Top of Available records

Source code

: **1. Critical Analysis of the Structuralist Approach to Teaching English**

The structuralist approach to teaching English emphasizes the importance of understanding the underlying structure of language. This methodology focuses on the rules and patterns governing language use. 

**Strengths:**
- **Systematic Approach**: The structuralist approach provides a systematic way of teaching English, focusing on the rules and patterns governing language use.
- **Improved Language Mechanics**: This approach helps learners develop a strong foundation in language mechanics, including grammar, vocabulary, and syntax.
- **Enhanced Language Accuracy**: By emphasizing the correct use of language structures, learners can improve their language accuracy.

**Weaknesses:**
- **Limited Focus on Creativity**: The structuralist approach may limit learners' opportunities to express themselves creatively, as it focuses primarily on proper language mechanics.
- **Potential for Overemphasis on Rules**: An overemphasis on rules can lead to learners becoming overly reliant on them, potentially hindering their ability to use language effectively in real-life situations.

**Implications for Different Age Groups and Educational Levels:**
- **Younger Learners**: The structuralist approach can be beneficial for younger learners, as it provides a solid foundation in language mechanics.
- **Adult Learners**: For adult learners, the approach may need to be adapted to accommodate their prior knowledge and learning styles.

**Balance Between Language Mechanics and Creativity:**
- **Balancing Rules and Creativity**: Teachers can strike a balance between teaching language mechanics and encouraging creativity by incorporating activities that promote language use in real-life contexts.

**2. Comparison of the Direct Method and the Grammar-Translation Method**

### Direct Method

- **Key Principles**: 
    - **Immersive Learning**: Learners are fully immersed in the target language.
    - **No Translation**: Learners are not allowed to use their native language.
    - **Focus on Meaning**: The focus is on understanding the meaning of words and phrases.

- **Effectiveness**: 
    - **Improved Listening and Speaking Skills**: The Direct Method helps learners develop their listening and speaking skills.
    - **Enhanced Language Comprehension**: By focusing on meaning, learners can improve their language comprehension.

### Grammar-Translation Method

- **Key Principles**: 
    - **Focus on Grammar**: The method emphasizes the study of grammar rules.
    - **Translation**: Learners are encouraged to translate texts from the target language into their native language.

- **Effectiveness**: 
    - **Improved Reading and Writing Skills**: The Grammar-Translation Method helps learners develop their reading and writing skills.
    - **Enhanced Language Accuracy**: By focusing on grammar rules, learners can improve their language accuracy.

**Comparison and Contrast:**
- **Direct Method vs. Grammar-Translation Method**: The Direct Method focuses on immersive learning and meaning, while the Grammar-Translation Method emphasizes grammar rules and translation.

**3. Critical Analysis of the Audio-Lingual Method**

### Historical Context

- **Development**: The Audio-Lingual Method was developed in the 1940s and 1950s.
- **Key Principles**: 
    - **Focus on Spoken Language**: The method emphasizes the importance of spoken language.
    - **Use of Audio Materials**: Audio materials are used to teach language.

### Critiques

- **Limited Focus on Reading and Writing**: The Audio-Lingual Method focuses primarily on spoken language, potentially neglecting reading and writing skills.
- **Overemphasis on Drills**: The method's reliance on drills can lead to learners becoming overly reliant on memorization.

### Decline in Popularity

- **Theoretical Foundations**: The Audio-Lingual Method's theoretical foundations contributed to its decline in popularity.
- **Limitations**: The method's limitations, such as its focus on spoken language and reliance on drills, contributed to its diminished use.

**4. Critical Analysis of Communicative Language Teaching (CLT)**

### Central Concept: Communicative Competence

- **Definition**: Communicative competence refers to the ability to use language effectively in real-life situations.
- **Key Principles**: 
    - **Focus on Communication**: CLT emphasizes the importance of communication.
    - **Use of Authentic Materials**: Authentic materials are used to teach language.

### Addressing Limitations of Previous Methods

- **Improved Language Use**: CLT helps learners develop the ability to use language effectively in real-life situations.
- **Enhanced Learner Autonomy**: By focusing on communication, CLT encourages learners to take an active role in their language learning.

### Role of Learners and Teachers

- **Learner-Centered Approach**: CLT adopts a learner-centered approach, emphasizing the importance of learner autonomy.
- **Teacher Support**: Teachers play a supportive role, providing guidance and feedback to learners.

Bottom of Available records

Your assignment →
Could you copy every record above exactly as written?

Exercise output →
Source code

: **1. Critical Analysis of the Structuralist Approach to Teaching English**

The structuralist approach to teaching English emphasizes the importance of understanding the underlying structure of language. This methodology focuses on the rules and patterns governing language use. 

**Strengths:**
- **Systematic Approach**: The structuralist approach provides a systematic way of teaching English, focusing on the rules and patterns governing language use.
- **Improved Language Mechanics**: This approach helps learners develop a strong foundation in language mechanics, including grammar, vocabulary, and syntax.
- **Enhanced Language Accuracy**: By emphasizing the correct use of language structures, learners can improve their language accuracy.

**Weaknesses:**
- **Limited Focus on Creativity**: The structuralist approach may limit learners' opportunities to express themselves creatively, as it focuses primarily on proper language mechanics.
- **Potential for Overemphasis on Rules**: An overemphasis on rules can lead to learners becoming overly reliant on them, potentially hindering their ability to use language effectively in real-life situations.

**Implications for Different Age Groups and Educational Levels:**
- **Younger Learners**: The structuralist approach can be beneficial for younger learners, as it provides a solid foundation in language mechanics.
- **Adult Learners**: For adult learners, the approach may need to be adapted to accommodate their prior knowledge and learning styles.

**Balance Between Language Mechanics and Creativity:**
- **Balancing Rules and Creativity**: Teachers can strike a balance between teaching language mechanics and encouraging creativity by incorporating activities that promote language use in real-life contexts.

**2. Comparison of the Direct Method and the Grammar-Translation Method**

### Direct Method

- **Key Principles**: 
    - **Immersive Learning**: Learners are fully immersed in the target language.
    - **No Translation**: Learners are not allowed to use their native language.
    - **Focus on Meaning**: The focus is on understanding the meaning of words and phrases.

- **Effectiveness**: 
    - **Improved Listening and Speaking Skills**: The Direct Method helps learners develop their listening and speaking skills.
    - **Enhanced Language Comprehension**: By focusing on meaning, learners can improve their language comprehension.

### Grammar-Translation Method

- **Key Principles**: 
    - **Focus on Grammar**: The method emphasizes the study of grammar rules.
    - **Translation**: Learners are encouraged to translate texts from the target language into their native language.

- **Effectiveness**: 
    - **Improved Reading and Writing Skills**: The Grammar-Translation Method helps learners develop their reading and writing skills.
    - **Enhanced Language Accuracy**: By focusing on grammar rules, learners can improve their language accuracy.

**Comparison and Contrast:**
- **Direct Method vs. Grammar-Translation Method**: The Direct Method focuses on immersive learning and meaning, while the Grammar-Translation Method emphasizes grammar rules and translation.

**3. Critical Analysis of the Audio-Lingual Method**

### Historical Context

- **Development**: The Audio-Lingual Method was developed in the 1940s and 1950s.
- **Key Principles**: 
    - **Focus on Spoken Language**: The method emphasizes the importance of spoken language.
    - **Use of Audio Materials**: Audio materials are used to teach language.

### Critiques

- **Limited Focus on Reading and Writing**: The Audio-Lingual Method focuses primarily on spoken language, potentially neglecting reading and writing skills.
- **Overemphasis on Drills**: The method's reliance on drills can lead to learners becoming overly reliant on memorization.

### Decline in Popularity

- **Theoretical Foundations**: The Audio-Lingual Method's theoretical foundations contributed to its decline in popularity.
- **Limitations**: The method's limitations, such as its focus on spoken language and reliance on drills, contributed to its diminished use.

**4. Critical Analysis of Communicative Language Teaching (CLT)**

### Central Concept: Communicative Competence

- **Definition**: Communicative competence refers to the ability to use language effectively in real-life situations.
- **Key Principles**: 
    - **Focus on Communication**: CLT emphasizes the importance of communication.
    - **Use of Authentic Materials**: Authentic materials are used to teach language.

### Addressing Limitations of Previous Methods

- **Improved Language Use**: CLT helps learners develop the ability to use language effectively in real-life situations.
- **Enhanced Learner Autonomy**: By focusing on communication, CLT encourages learners to take an active role in their language learning.

### Role of Learners and Teachers

- **Learner-Centered Approach**: CLT adopts a learner-centered approach, emphasizing the importance of learner autonomy.
- **Teacher Support**: Teachers play a supportive role, providing guidance and feedback to learners.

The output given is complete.